Ginés, más ágil y resistente que potente y explosivo, más gacela que búfalo, era consciente de sus limitaciones en el búlder, un parcial consistente en completar tres agarres en cuatro ejercicios diferentes, en los que la dificultad entraña en imprimir la potencia necesaria para alcanzar cada bulón y después poder sostenerse en él sin caerse. Prueba que aspira a no repetir nunca más si, como parece, se desliga de la escalada para el próximo ciclo olímpico.
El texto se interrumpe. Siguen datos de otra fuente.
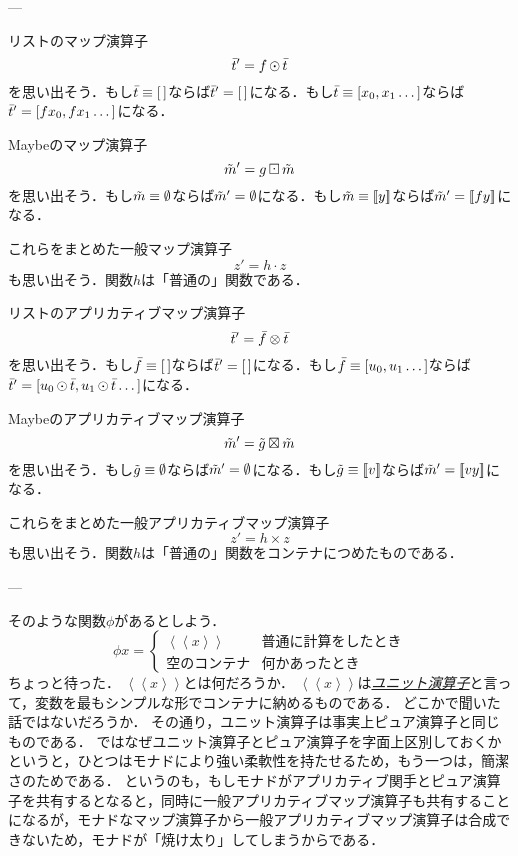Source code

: \documentclass[a5paper,draft]{jsbook}
\def\[{\left[\!\left[}
\def\]{\right]\!\right]}
\newcommand{\keyword}[1]{{\underline{\emph{#1}}}}
\newcommand{\mathMaybeWith}[1]{\[#1\]}
\newcommand{\mathPureWith}[1]{\left\langle#1\right\rangle}
\newcommand{\mathUnitWith}[1]{\left\langle\!\left\langle#1\right\rangle\!\right\rangle}
\newcommand{\mathListVar}[1]{\Bar{#1}}
\newcommand{\mathMaybeVar}[1]{\Tilde{#1}}
\newcommand{\mathEmptyList}{{[\,]}}%
\newcommand{\mathNothing}{\emptyset}%
\newcommand{\mathBinaryOperator}[1]{\operatorname{#1}}
\newcommand{\mathApplicativeGeneralMap}{\times}
\newcommand{\mathApplicativeMap}{\otimes}
\newcommand{\mathApplicativeMaybeMap}{\boxtimes}
\newcommand{\mathGeneralMap}{\mathBinaryOperator{\cdot}}
\newcommand{\mathMap}{\mathBinaryOperator{\odot}}
\newcommand{\mathMaybeMap}{\mathBinaryOperator{\boxdot}}
\begin{document}
---

リストのマップ演算子$$\mathListVar{t}'=f\mathMap\mathListVar{t}$$を思い出そう．もし$\mathListVar{t}\equiv\mathEmptyList$ならば$\mathListVar{t}'=\mathEmptyList$になる．もし$\mathListVar{t}\equiv[x_0,x_1\dots]$ならば$\mathListVar{t}'=[fx_0,fx_1\dots]$になる．

Maybeのマップ演算子$$\mathMaybeVar{m}'=g\mathMaybeMap\mathMaybeVar{m}$$を思い出そう．もし$\mathMaybeVar{m}\equiv\mathNothing$ならば$\mathMaybeVar{m}'=\mathNothing$になる．もし$\mathMaybeVar{m}\equiv\mathMaybeWith{y}$ならば$\mathMaybeVar{m}'=\mathMaybeWith{fy}$になる．

これらをまとめた一般マップ演算子$$z'=h\mathGeneralMap z$$も思い出そう．関数$h$は「普通の」関数である．

リストのアプリカティブマップ演算子$$\mathListVar{t}'=\mathListVar{f}\mathApplicativeMap\mathListVar{t}$$を思い出そう．もし$\mathListVar{f}\equiv\mathEmptyList$ならば$\mathListVar{t}'=\mathEmptyList$になる．もし$\mathListVar{f}\equiv[u_0,u_1\dots]$ならば$\mathListVar{t}'=[u_0\mathMap\mathListVar{t},u_1\mathMap\mathListVar{t}\dots]$になる．

Maybeのアプリカティブマップ演算子$$\mathMaybeVar{m}'=\mathMaybeVar{g}\mathApplicativeMaybeMap\mathMaybeVar{m}$$を思い出そう．もし$\mathMaybeVar{g}\equiv\mathNothing$ならば$\mathMaybeVar{m}'=\mathNothing$になる．もし$\mathMaybeVar{g}\equiv\mathMaybeWith{v}$ならば$\mathMaybeVar{m}'=\mathMaybeWith{vy}$になる．

これらをまとめた一般アプリカティブマップ演算子$$z'=h\mathApplicativeGeneralMap z$$も思い出そう．関数$h$は「普通の」関数をコンテナにつめたものである．


---

そのような関数$\phi$があるとしよう．
$$\phi x=\begin{cases}\mathUnitWith{x}&\text{普通に計算をしたとき}\\
\text{空のコンテナ}&\text{何かあったとき}\end{cases}$$
ちょっと待った．
$\mathUnitWith{x}$とは何だろうか．
$\mathUnitWith{x}$は\keyword{ユニット演算子}と言って，変数を最もシンプルな形でコンテナに納めるものである．
どこかで聞いた話ではないだろうか．
その通り，ユニット演算子は事実上ピュア演算子と同じものである．
ではなぜユニット演算子とピュア演算子を字面上区別しておくかというと，ひとつはモナドにより強い柔軟性を持たせるため，もう一つは，簡潔さのためである．
というのも，もしモナドがアプリカティブ関手とピュア演算子を共有するとなると，同時に一般アプリカティブマップ演算子も共有することになるが，モナドなマップ演算子から一般アプリカティブマップ演算子は合成できないため，モナドが「焼け太り」してしまうからである．
\end{document}
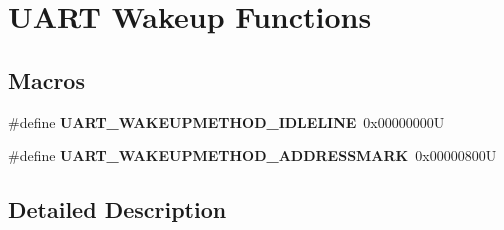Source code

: \hypertarget{group___u_a_r_t___wake_up__functions}{}\section{U\+A\+RT Wakeup Functions}
\label{group___u_a_r_t___wake_up__functions}
\subsection*{Macros}
\begin{DoxyCompactItemize}
\item 
\mbox{\label{group___u_a_r_t___wake_up__functions_ga2411ed44c5d82db84c5819e1e2b5b8b3}} 
\#define {\bfseries U\+A\+R\+T\+\_\+\+W\+A\+K\+E\+U\+P\+M\+E\+T\+H\+O\+D\+\_\+\+I\+D\+L\+E\+L\+I\+NE}~0x00000000U
\item 
\mbox{\label{group___u_a_r_t___wake_up__functions_ga4c6935f26f8f2a9fe70fd6306a9882cb}} 
\#define {\bfseries U\+A\+R\+T\+\_\+\+W\+A\+K\+E\+U\+P\+M\+E\+T\+H\+O\+D\+\_\+\+A\+D\+D\+R\+E\+S\+S\+M\+A\+RK}~0x00000800U
\end{DoxyCompactItemize}


\subsection{Detailed Description}
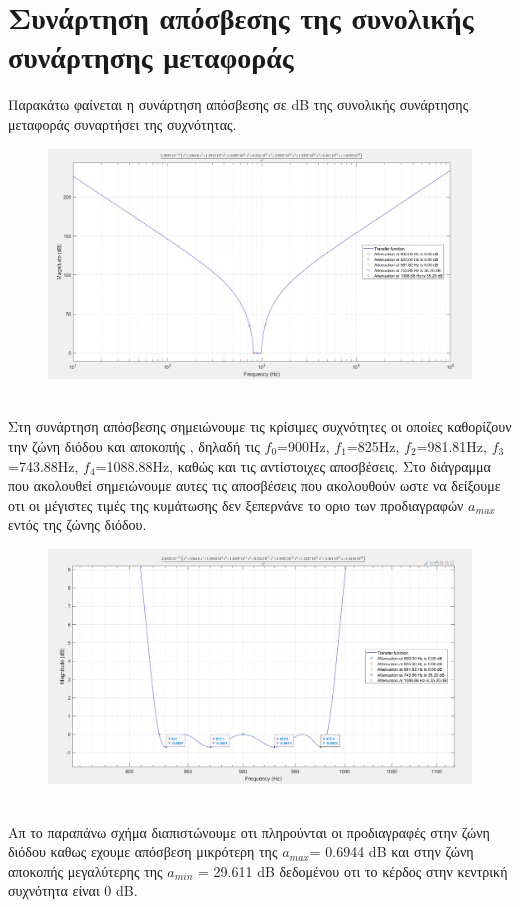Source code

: \documentclass{article}
\begin{document}
{{\section*{Συνάρτηση απόσβεσης της συνολικής συνάρτησης μεταφοράς} 
Παρακάτω φαίνεται η συνάρτηση απόσβεσης σε dB της συνολικής συνάρτησης μεταφοράς συναρτήσει της συχνότητας. 
\begin{figure}[h!]
\centering
 	\advance\leftskip-4.1cm
  \includegraphics[width=205mm,scale=2]{thema2/matlab6.jpg}
\end{figure}  
\\
    \color{black} Στη συνάρτηση  απόσβεσης σημειώνουμε τις κρίσιμες συχνότητες οι οποίες καθορίζουν την ζώνη διόδου και αποκοπής , δηλαδή τις $f_0$=900Ηz, $f_1$=825Hz, $f_2$=981.81Hz, $f_3$=743.88Hz, $f_4$=1088.88Hz, καθώς και τις αντίστοιχες αποσβέσεις.
\clearpage
Στο διάγραμμα που ακολουθεί σημειώνουμε αυτες τις αποσβέσεις που ακολουθούν ωστε να δείξουμε οτι οι μέγιστες τιμές της κυμάτωσης δεν ξεπερνάνε το οριο των προδιαγραφών $a_{max}$ εντός της ζώνης διόδου.
\begin{figure}[h!]
\centering
 	\advance\leftskip-1.8cm
  \includegraphics[width=170mm,scale=2]{thema2/matlab6a.jpg}
\end{figure}\\
 Aπ το παραπάνω σχήμα διαπιστώνουμε οτι πληρούνται οι προδιαγραφές στην ζώνη διόδου καθως εχουμε απόσβεση μικρότερη της $a_{max}$= 0.6944 dB  και στην ζώνη αποκοπής μεγαλύτερης της $a_{min}$ = 29.611 dB δεδομένου οτι το κέρδος στην κεντρική συχνότητα είναι 0 dB.\\
\clearpage

}}
\end{document}

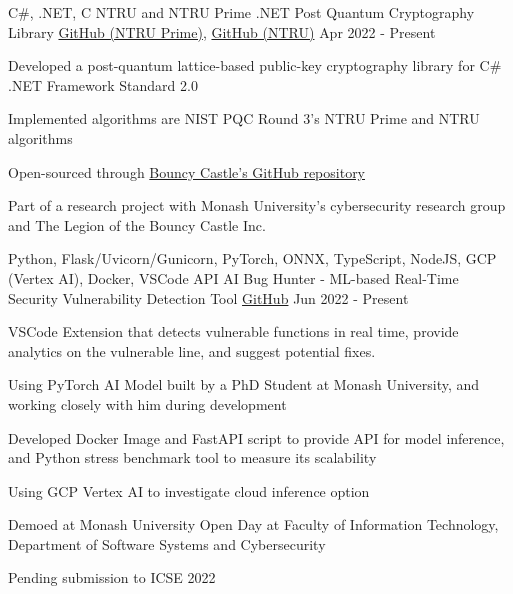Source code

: 




\begin{cventries}

  \cventry
  {C\#, .NET, C}
  {NTRU and NTRU Prime .NET Post Quantum Cryptography Library}
  {\href{https://github.com/bcgit/bc-csharp/tree/master/crypto/src/pqc/crypto/ntruprime}{GitHub (NTRU Prime)}, \href{https://github.com/bcgit/bc-csharp/tree/master/crypto/src/pqc/crypto/ntru}{GitHub (NTRU)}} %
  {Apr 2022 - Present}
  {
    \begin{cvitems}
      \item {Developed a post-quantum lattice-based public-key cryptography library for C\# .NET Framework Standard 2.0}
      \item {Implemented algorithms are NIST PQC Round 3's NTRU Prime and NTRU algorithms}
      \item {Open-sourced through \href{https://github.com/bcgit/bc-csharp}{Bouncy Castle's GitHub repository}}
      \item {Part of a research project with Monash University's cybersecurity research group and The Legion of the Bouncy Castle Inc.}
    \end{cvitems}
  }

  \cventry
  {Python, Flask/Uvicorn/Gunicorn, PyTorch, ONNX, TypeScript, NodeJS, GCP (Vertex AI), Docker, VSCode API}
  {AI Bug Hunter - ML-based Real-Time Security Vulnerability Detection Tool}
  {\href{https://github.com/aibughunter/aibughunter}{GitHub}} %
  {Jun 2022 - Present}
  {
    \begin{cvitems}
      \item {VSCode Extension that detects vulnerable functions in real time, provide analytics on the vulnerable line, and suggest potential fixes.}
      \item {Using PyTorch AI Model built by a PhD Student at Monash University, and working closely with him during development}
      \item {Developed Docker Image and FastAPI script to provide API for model inference, and Python stress benchmark tool to measure its scalability}
      \item {Using GCP Vertex AI to investigate cloud inference option}
      \item {Demoed at Monash University Open Day at Faculty of Information Technology, Department of Software Systems and Cybersecurity}
      \item {Pending submission to ICSE 2022}
    \end{cvitems}
  }


\end{cventries}
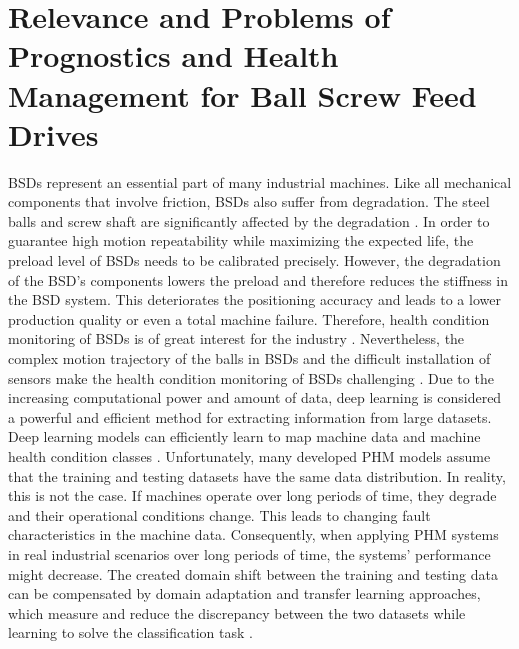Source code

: \section{Relevance and Problems of Prognostics and Health Management for Ball Screw Feed Drives}
BSDs represent an essential part of many industrial machines. Like all mechanical components that involve friction, BSDs also suffer from degradation. The steel balls and screw shaft are significantly affected by the degradation \cite{Pandhare2021}. In order to guarantee high motion repeatability while maximizing the expected life, the preload level of BSDs needs to be calibrated precisely. However, the degradation of the BSD's components lowers the preload and therefore reduces the stiffness in the BSD system. This deteriorates the positioning accuracy and leads to a lower production quality or even a total machine failure. Therefore, health condition monitoring of BSDs is of great interest for the industry \cite{Pandhare2021}. Nevertheless, the complex motion trajectory of the balls in BSDs and the difficult installation of sensors make the health condition monitoring of BSDs challenging \cite{LiPin2018}. Due to the increasing computational power and amount of data, deep learning is considered a powerful and efficient method for extracting information from large datasets. Deep learning models can efficiently learn to map machine data and machine health condition classes \cite{ZHAO2019213}. Unfortunately, many developed PHM models assume that the training and testing datasets have the same data distribution. In reality, this is not the case. If machines operate over long periods of time, they degrade and their operational conditions change. This leads to changing fault characteristics in the machine data. Consequently, when applying PHM systems in real industrial scenarios over long periods of time, the systems' performance might decrease. The created domain shift between the training and testing data can be compensated by domain adaptation and transfer learning approaches, which measure and reduce the discrepancy between the two datasets while learning to solve the classification task \cite{AZAMFAR2020103932}.


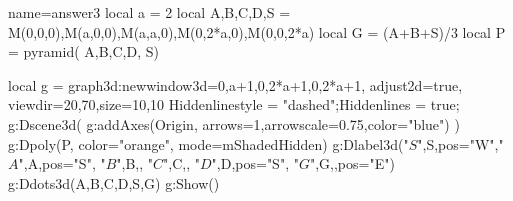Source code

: \documentclass{standalone}
\begin{document}
\begin{luadraw}{name=answer3}
local a = 2
local A,B,C,D,S = M(0,0,0),M(a,0,0),M(a,a,0),M(0,2*a,0),M(0,0,2*a)
local G = (A+B+S)/3
local P = pyramid( {A,B,C,D}, S)

local g = graph3d:new{window3d={0,a+1,0,2*a+1,0,2*a+1}, adjust2d=true, viewdir={20,70},size={10,10}}
Hiddenlinestyle = "dashed";Hiddenlines = true;
g:Dscene3d(
g:addAxes(Origin, {arrows=1,arrowscale=0.75,color="blue"})
    )
g:Dpoly(P, {color="orange", mode=mShadedHidden})
 g:Dlabel3d("$S$",S,{pos="W"},"$A$",A,{pos="S"}, "$B$",B,{}, "$C$",C,{}, "$D$",D,{pos="S"}, "$G$",G,{},{pos="E"})
g:Ddots3d({A,B,C,D,S,G})
g:Show()
\end{luadraw}
\end{document}
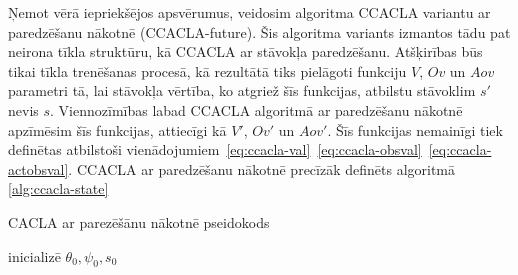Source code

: \documentclass{ludis} %
\begin{document}
Ņemot vērā iepriekšējos apsvērumus, veidosim algoritma CCACLA variantu ar
paredzēšanu nākotnē (CCACLA-future). Šis algoritma variants izmantos tādu pat neirona tīkla
struktūru, kā CCACLA ar stāvokļa paredzēšanu. Atšķirības būs tikai tīkla
trenēšanas procesā, kā rezultātā tiks pielāgoti funkciju $V$, $Ov$ un $Aov$
parametri tā, lai stāvokļa vērtība, ko atgriež šīs funkcijas, atbilstu stāvoklim
$s'$ nevis $s$. Viennozīmības labad CCACLA algoritmā ar paredzēšanu nākotnē
apzīmēsim šīs funkcijas, attiecīgi kā $V'$, $Ov'$ un $Aov'$. Šīs funkcijas
nemainīgi tiek definētas atbilstoši
vienādojumiem~\eqref{eq:ccacla-val}~\eqref{eq:ccacla-obsval}~\eqref{eq:ccacla-actobsval}.
CCACLA ar paredzēšanu nākotnē precīzāk definēts algoritmā \ref{alg:ccacla-state}


\begin{spacing}{1}
\begin{algorithm}
\caption{CACLA ar parezēšānu nākotnē pseidokods}\label{alg:ccacla-future}
inicializē $\theta_0, \psi_0, s_0$ \\
\end{algorithm}
\end{spacing}
\end{document}
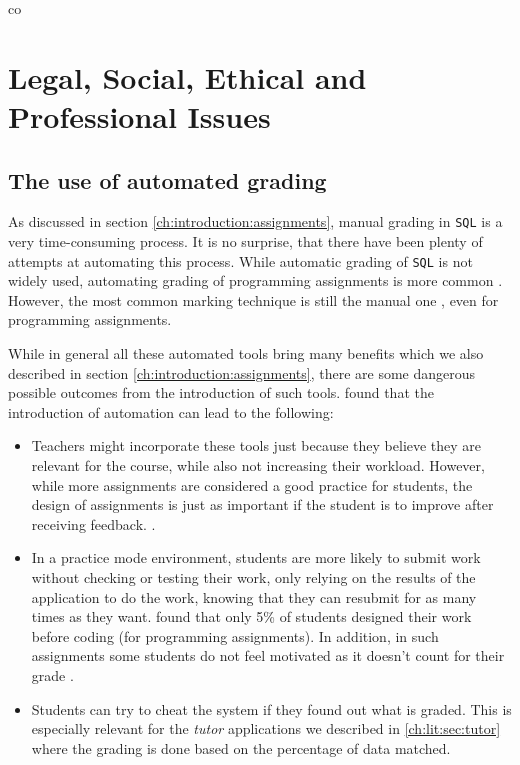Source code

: co\chapter{Legal, Social, Ethical and Professional Issues}

\section{The use of automated grading}

As discussed in section \ref{ch:introduction:assignments}, manual grading in \texttt{SQL} is a very time-consuming process. It is no surprise, that there have been plenty of attempts at automating this process. While automatic grading of \texttt{SQL} is not widely used, automating grading of programming assignments is more common \citep{literature:assesment:automated:survey}. However, the most common marking technique is still the manual one \citep{literature:assesment:automated:survey}, even for programming assignments.

While in general all these automated tools bring many benefits which we also described in section \ref{ch:introduction:assignments}, there are some dangerous possible outcomes from the introduction of such tools. \cite{literature:assesment:automated:survey} found that the introduction of automation can lead to the following:
\begin{itemize}
    \item Teachers might incorporate these tools just because they believe they are relevant for the course, while also not increasing their workload. However, while more assignments are considered a good practice for students, the design of assignments is just as important if the student is to improve after receiving feedback. \citep{literature:assesment:automated:survey, literature:assement}.
    \item In a practice mode environment, students are more likely to submit work without checking or testing their work, only relying on the results of the application to do the work, knowing that they can resubmit for as many times as they want. \cite{literature:assesment:automated:survey} found that only 5\% of students designed their work before coding (for programming assignments). In addition, in such assignments some students do not feel motivated as it doesn't count for their grade \citep{literature:activesql}.
    \item Students can try to cheat the system if they found out what is graded. This is especially relevant for the \textit{tutor} applications we described in \ref{ch:lit:sec:tutor} where the grading is done based on the percentage of data matched.
\end{itemize}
Error en el primer movimiento
Y, en el primer de los bulones, agua. En un muro en el que cinco de los ocho competidores completaron, lo que reporta 25 puntos, Ginés no fue capaz ni de llegar al primer agarre. Un cero que no iba a ser capaz de remontar, pues tampoco supo hollar el 25 en los tres restantes. Con un rendimiento peor que en la clasificatoria, escalar hasta las medallas era ya una quimera.
Le quedaba la resistencia, escalar una pared trufada de agarres durante 40 segundos, en la que se otorgan más puntos cuanto más alto se llegue. Pero dados sus exiguos 24,1 puntos en búlder, el peor de todos empatado con el checo Ondra, tenía que aspirar a un 100 prácticamente imposible y rezar para sus rivales fallaran uno detrás de otro. No ocurrió ni una cosa ni la otra.
Antes de competir, en quinta posición, ya sabía que era matemáticamente imposible alcanzar las medallas, pues tres de sus cuatro rivales ya habían superado el 124,1 al que el extremeño podía aspirar como puntuación máxima. Y sin nada que ganar, pero tampoco nada que perder, Ginés se dio el gustazo de completar una ascensión que rozó la perfección, 92,1 puntos que volvieron a demostrar que es uno de los mejores escaladores del mundo en resistencia. Aunque solo le sirvió para ser séptimo en esta final olímpica.
«Ya dije que estar en la final era el objetivo principal. Hace tres años, después de ganar el oro, ya nos parecía complicado estar aquí en París. Lo hemos conseguido y estamos contentos por esa parte. Si hubiese podido hacer el primer movimiento bien, habría podido luchar un poco más, pero no ha podido ser», lamentaba después Ginés, con más realismo que frustración. De nuevo con la cerviz inclinada. Quizá para Los Ángeles, ya sin el maldito búlder, la puede volver a erguir.